Segment Open
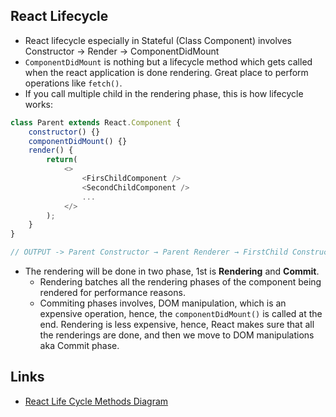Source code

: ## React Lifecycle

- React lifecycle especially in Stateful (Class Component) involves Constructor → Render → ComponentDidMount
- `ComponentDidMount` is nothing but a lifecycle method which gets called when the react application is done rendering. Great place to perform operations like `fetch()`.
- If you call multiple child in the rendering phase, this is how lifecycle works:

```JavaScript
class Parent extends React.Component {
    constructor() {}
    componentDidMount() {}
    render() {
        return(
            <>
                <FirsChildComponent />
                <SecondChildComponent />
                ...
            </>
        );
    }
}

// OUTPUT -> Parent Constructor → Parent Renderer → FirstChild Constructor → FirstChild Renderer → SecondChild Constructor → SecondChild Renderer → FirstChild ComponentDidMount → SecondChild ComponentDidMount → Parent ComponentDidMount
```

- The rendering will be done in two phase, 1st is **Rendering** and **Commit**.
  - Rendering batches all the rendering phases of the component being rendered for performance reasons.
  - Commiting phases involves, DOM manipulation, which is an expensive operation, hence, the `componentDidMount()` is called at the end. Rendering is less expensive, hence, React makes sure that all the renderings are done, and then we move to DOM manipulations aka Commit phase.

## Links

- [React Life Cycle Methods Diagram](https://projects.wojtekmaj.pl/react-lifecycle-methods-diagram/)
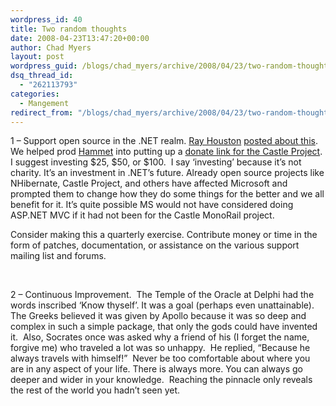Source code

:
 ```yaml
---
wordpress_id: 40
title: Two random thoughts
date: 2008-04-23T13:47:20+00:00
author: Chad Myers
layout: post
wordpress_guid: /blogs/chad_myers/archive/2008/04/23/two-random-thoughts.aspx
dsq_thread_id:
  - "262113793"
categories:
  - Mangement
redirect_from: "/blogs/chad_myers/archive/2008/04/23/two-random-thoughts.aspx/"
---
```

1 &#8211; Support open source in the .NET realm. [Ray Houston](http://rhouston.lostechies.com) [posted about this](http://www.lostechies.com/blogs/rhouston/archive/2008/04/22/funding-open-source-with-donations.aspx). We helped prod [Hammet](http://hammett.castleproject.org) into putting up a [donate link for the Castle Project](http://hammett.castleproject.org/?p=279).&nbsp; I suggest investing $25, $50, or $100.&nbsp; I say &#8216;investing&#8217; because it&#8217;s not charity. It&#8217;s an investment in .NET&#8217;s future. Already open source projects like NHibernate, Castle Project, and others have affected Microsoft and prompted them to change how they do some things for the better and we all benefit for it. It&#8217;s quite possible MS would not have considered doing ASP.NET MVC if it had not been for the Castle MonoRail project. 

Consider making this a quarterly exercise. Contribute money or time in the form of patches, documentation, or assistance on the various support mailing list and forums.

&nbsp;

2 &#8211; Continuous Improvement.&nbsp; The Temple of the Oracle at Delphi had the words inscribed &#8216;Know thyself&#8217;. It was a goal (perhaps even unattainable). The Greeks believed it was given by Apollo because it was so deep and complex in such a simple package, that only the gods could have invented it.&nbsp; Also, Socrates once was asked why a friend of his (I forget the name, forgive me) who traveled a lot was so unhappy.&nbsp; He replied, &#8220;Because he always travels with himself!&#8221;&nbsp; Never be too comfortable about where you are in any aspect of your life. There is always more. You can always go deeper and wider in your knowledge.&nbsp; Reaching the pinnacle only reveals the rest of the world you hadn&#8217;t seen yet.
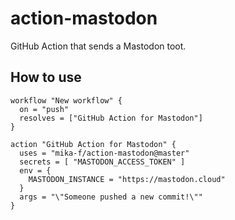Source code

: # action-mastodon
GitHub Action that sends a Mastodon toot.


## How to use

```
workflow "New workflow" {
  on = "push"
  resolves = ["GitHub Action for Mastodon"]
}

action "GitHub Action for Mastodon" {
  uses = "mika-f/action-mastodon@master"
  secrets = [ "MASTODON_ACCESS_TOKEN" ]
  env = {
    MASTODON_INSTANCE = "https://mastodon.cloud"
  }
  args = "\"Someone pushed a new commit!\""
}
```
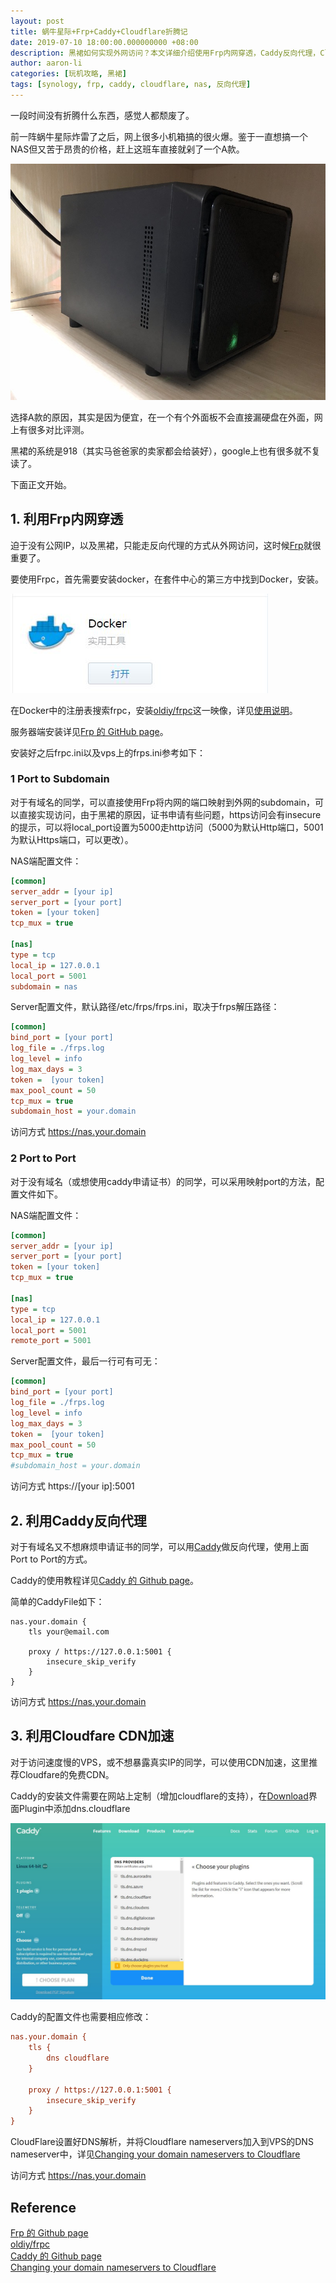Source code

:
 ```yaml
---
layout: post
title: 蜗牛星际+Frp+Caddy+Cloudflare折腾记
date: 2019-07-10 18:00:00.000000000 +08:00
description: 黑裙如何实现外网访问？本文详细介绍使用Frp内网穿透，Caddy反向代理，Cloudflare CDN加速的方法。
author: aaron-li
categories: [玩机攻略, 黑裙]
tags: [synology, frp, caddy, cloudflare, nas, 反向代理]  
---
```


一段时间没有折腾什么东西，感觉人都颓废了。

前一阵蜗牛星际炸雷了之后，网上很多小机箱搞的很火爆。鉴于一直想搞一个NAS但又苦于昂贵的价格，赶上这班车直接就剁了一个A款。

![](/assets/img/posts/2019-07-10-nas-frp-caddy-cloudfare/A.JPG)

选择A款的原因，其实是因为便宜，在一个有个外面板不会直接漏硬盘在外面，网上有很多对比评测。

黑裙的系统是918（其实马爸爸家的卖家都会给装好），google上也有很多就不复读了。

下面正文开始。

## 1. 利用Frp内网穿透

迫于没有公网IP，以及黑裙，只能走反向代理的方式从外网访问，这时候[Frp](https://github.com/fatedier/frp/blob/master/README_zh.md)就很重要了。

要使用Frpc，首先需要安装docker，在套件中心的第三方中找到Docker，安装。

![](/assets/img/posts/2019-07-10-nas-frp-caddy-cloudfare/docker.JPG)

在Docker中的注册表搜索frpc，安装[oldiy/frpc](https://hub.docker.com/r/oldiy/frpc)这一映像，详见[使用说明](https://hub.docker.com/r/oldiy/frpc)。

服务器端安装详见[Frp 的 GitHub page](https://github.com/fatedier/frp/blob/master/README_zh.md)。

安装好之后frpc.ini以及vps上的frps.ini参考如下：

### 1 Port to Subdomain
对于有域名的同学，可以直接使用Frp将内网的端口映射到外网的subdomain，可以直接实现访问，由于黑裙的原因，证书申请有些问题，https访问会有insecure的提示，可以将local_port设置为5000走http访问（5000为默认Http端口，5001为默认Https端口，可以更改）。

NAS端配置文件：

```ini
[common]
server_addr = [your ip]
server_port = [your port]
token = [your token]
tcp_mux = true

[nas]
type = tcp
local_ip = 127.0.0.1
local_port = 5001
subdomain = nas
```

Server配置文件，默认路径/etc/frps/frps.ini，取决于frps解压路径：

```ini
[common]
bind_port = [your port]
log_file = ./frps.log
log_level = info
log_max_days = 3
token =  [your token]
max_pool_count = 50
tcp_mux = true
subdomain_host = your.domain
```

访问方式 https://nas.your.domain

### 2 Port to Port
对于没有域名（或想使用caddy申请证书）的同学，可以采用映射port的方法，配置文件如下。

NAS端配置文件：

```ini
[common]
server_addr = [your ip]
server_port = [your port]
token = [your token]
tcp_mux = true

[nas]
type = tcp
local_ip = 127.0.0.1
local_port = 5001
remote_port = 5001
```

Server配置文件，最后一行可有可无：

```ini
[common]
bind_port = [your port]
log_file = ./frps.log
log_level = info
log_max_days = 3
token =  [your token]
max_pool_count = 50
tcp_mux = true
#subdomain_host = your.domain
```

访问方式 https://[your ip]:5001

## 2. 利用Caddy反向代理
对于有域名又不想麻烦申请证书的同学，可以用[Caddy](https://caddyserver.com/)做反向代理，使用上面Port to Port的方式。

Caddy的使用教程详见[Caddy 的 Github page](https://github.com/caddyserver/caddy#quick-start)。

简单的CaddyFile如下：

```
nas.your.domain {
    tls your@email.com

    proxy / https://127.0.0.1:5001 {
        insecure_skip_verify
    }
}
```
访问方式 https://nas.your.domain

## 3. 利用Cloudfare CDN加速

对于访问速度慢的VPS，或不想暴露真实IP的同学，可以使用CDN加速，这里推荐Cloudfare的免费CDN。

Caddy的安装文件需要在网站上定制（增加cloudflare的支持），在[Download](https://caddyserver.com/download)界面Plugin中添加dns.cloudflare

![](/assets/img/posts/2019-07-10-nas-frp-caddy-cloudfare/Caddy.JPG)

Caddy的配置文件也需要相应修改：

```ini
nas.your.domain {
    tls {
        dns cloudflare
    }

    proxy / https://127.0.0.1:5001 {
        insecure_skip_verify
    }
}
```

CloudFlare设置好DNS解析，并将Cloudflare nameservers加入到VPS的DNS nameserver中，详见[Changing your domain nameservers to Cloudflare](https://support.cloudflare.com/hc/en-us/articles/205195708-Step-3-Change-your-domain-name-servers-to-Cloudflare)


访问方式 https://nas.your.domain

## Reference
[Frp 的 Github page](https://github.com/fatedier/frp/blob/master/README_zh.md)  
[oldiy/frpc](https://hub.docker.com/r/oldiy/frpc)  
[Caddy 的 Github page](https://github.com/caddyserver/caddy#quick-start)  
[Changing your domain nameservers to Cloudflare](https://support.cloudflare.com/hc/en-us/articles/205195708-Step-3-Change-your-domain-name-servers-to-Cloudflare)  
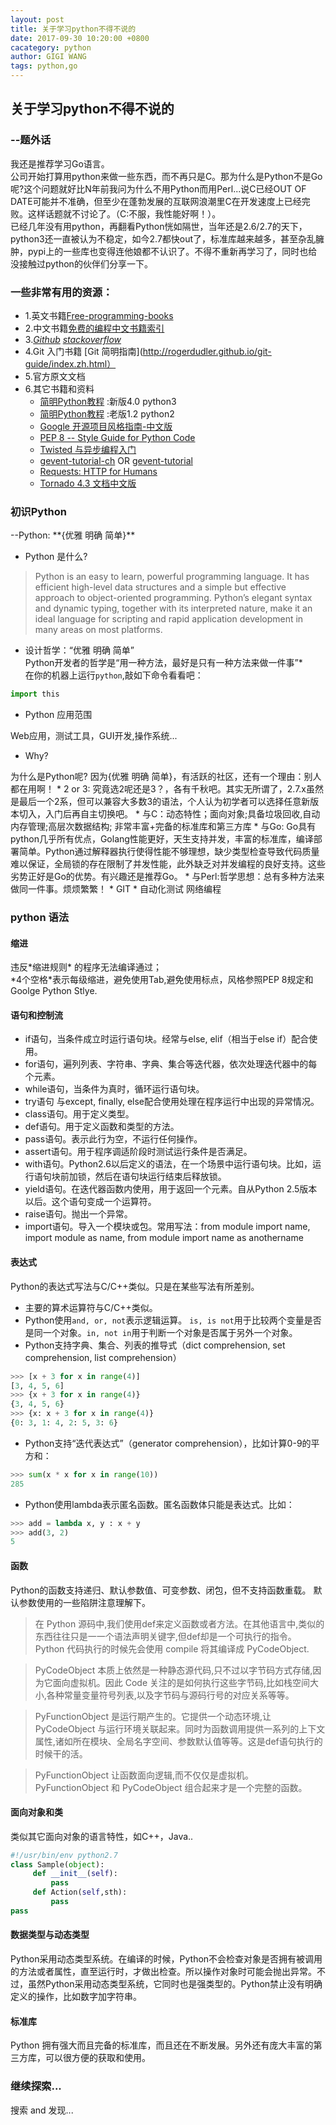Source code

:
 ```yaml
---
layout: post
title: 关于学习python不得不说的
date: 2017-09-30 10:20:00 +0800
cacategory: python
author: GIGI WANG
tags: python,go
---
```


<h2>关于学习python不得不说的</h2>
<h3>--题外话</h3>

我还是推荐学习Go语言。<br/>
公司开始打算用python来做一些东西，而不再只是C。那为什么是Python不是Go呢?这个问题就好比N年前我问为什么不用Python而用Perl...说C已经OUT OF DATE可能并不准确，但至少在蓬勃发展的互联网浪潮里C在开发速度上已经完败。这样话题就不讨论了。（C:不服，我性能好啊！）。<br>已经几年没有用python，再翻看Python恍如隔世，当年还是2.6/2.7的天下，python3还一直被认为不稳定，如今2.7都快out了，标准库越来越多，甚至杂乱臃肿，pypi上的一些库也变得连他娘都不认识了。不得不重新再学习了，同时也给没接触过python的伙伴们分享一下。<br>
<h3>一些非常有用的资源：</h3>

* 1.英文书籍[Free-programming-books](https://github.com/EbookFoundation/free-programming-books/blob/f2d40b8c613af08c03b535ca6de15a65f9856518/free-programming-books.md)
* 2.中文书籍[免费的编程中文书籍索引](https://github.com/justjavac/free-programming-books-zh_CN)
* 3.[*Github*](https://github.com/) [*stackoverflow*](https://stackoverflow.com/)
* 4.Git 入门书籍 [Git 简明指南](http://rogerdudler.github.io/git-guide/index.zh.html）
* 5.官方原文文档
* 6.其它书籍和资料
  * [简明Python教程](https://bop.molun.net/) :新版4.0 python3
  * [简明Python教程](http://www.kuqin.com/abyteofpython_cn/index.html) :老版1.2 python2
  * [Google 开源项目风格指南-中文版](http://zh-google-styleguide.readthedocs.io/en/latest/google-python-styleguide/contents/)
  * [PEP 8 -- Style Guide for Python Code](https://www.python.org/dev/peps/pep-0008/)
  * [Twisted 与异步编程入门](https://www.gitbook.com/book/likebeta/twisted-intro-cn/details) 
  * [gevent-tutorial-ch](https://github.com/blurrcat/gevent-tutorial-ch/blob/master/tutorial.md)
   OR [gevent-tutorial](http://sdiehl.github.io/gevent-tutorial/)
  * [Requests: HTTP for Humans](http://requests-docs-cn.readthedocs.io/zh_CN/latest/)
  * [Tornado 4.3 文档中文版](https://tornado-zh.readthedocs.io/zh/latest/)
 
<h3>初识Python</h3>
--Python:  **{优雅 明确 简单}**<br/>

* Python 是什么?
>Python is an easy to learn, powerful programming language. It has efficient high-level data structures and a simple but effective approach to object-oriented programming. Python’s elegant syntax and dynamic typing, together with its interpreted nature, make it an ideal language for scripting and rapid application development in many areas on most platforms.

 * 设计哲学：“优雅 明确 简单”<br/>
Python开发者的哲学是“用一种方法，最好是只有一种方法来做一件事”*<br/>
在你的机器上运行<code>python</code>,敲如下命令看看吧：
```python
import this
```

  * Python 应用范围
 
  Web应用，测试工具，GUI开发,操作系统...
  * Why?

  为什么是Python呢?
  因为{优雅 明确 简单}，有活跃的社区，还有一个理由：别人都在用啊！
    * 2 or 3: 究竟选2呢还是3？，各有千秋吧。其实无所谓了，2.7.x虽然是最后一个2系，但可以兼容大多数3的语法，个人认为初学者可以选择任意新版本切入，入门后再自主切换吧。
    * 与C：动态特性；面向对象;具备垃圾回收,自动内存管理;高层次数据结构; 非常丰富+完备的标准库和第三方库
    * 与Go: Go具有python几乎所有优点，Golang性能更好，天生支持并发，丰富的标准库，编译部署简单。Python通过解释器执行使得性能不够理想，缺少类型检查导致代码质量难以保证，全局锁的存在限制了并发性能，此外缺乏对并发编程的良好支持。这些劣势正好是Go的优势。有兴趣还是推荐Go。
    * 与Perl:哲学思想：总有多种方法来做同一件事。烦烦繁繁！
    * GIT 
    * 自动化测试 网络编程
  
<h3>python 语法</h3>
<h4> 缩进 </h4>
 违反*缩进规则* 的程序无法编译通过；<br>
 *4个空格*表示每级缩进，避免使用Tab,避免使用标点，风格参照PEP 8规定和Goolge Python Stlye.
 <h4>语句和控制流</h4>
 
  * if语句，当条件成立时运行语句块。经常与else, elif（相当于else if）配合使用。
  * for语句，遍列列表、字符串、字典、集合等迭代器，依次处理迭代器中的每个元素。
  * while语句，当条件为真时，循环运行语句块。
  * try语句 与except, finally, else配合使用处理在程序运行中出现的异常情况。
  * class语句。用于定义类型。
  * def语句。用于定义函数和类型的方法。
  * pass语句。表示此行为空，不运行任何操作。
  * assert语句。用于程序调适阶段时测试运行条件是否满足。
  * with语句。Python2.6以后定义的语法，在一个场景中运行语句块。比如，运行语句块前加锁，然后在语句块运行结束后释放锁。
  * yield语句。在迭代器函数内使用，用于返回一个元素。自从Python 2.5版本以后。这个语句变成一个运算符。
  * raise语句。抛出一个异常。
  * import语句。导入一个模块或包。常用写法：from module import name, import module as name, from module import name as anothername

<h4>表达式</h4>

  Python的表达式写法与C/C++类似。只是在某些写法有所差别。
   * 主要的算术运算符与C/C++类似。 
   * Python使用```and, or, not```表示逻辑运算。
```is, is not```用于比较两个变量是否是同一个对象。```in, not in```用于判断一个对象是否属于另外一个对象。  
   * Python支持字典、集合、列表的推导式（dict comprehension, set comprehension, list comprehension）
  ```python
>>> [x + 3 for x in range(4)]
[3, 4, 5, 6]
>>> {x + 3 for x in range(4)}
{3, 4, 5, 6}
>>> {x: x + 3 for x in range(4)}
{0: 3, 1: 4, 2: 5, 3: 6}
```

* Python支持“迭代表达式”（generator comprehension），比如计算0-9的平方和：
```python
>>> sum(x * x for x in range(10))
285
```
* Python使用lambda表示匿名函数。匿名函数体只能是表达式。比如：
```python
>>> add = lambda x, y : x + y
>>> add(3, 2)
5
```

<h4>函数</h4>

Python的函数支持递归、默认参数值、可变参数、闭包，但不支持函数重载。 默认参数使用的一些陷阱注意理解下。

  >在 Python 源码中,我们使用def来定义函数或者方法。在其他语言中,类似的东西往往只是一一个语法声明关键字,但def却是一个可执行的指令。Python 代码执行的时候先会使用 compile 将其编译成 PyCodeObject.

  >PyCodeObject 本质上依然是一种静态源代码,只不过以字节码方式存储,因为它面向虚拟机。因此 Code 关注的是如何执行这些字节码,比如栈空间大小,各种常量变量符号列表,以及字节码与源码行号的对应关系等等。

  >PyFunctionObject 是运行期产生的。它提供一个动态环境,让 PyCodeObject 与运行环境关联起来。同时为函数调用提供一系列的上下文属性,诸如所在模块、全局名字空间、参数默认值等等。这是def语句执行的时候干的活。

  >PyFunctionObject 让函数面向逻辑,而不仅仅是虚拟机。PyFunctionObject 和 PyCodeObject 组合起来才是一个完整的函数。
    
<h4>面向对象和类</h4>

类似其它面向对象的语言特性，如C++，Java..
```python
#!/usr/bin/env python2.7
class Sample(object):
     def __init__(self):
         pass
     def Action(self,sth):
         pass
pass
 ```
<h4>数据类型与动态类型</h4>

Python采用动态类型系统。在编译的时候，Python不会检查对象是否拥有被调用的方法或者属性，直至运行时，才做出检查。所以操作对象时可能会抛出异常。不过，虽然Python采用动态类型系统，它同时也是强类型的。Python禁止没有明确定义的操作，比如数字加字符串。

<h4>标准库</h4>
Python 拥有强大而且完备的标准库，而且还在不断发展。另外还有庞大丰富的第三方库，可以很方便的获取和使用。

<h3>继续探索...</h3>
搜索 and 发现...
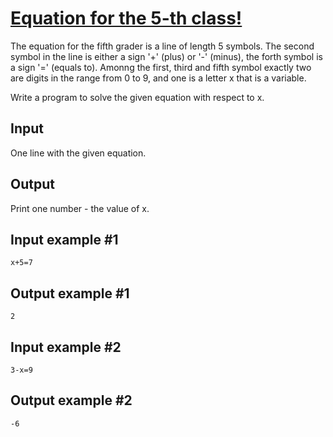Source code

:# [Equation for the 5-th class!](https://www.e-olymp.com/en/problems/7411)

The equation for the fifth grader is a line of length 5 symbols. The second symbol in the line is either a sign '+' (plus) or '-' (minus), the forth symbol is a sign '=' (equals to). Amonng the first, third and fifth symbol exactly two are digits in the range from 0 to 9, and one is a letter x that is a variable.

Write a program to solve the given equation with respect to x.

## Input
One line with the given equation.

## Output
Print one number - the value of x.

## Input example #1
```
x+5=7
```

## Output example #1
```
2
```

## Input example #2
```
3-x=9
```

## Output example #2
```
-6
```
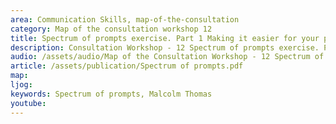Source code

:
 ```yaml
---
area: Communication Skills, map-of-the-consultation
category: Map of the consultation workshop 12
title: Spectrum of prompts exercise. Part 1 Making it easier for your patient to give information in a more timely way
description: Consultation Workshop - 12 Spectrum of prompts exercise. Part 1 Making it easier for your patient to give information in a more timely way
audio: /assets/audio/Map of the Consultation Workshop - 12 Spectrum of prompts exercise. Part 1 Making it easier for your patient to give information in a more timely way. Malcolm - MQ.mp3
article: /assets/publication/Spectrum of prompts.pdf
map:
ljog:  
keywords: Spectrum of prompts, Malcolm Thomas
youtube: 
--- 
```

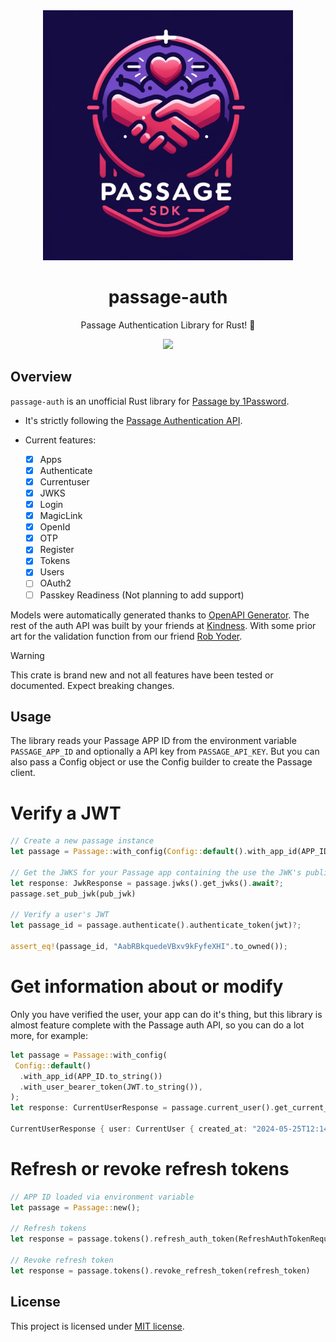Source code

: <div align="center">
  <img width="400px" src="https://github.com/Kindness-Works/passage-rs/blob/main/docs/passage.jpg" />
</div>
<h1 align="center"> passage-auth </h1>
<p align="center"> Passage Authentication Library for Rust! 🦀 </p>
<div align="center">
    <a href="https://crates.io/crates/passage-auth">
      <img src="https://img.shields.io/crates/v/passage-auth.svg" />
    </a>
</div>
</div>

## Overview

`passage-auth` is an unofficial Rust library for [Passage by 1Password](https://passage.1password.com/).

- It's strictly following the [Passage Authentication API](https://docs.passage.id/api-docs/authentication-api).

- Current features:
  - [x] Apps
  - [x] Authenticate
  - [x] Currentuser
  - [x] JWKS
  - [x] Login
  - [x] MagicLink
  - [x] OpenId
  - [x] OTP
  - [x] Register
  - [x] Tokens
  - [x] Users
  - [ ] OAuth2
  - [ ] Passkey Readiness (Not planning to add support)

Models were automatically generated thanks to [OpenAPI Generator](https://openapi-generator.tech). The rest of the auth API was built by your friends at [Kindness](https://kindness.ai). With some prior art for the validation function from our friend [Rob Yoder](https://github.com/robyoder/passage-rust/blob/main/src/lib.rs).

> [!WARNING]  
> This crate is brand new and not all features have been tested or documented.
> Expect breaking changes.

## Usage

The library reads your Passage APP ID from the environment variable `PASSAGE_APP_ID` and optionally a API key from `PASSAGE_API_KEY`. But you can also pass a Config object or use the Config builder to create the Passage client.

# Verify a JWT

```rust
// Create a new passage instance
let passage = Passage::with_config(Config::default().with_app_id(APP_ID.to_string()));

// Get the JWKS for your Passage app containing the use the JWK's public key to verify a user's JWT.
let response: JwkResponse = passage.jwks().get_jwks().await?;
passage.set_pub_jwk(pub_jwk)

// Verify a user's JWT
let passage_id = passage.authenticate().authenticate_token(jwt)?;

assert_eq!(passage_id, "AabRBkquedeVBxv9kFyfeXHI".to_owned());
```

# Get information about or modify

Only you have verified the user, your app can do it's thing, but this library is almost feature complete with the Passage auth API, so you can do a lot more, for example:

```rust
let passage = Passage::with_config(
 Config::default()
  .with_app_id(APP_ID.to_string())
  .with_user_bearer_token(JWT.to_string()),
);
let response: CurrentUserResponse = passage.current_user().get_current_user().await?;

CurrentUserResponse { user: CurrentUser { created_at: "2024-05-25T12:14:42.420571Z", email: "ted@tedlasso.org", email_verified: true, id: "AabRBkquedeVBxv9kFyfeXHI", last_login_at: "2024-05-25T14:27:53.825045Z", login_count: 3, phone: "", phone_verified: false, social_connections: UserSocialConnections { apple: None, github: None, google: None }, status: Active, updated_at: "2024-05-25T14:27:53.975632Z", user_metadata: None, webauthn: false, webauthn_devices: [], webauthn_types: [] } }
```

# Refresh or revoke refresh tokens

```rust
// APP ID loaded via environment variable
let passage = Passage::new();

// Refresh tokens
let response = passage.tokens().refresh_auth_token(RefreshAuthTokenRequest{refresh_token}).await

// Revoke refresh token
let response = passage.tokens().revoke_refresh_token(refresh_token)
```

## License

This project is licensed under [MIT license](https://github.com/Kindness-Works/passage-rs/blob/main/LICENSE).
Segment Closed
> _Prompt_
Copy all lines in the listing above where the string "Authentication" appears.

> _Result below_
<p align="center"> Passage Authentication Library for Rust! 🦀 </p>
- It's strictly following the [Passage Authentication API](https://docs.passage.id/api-docs/authentication-api).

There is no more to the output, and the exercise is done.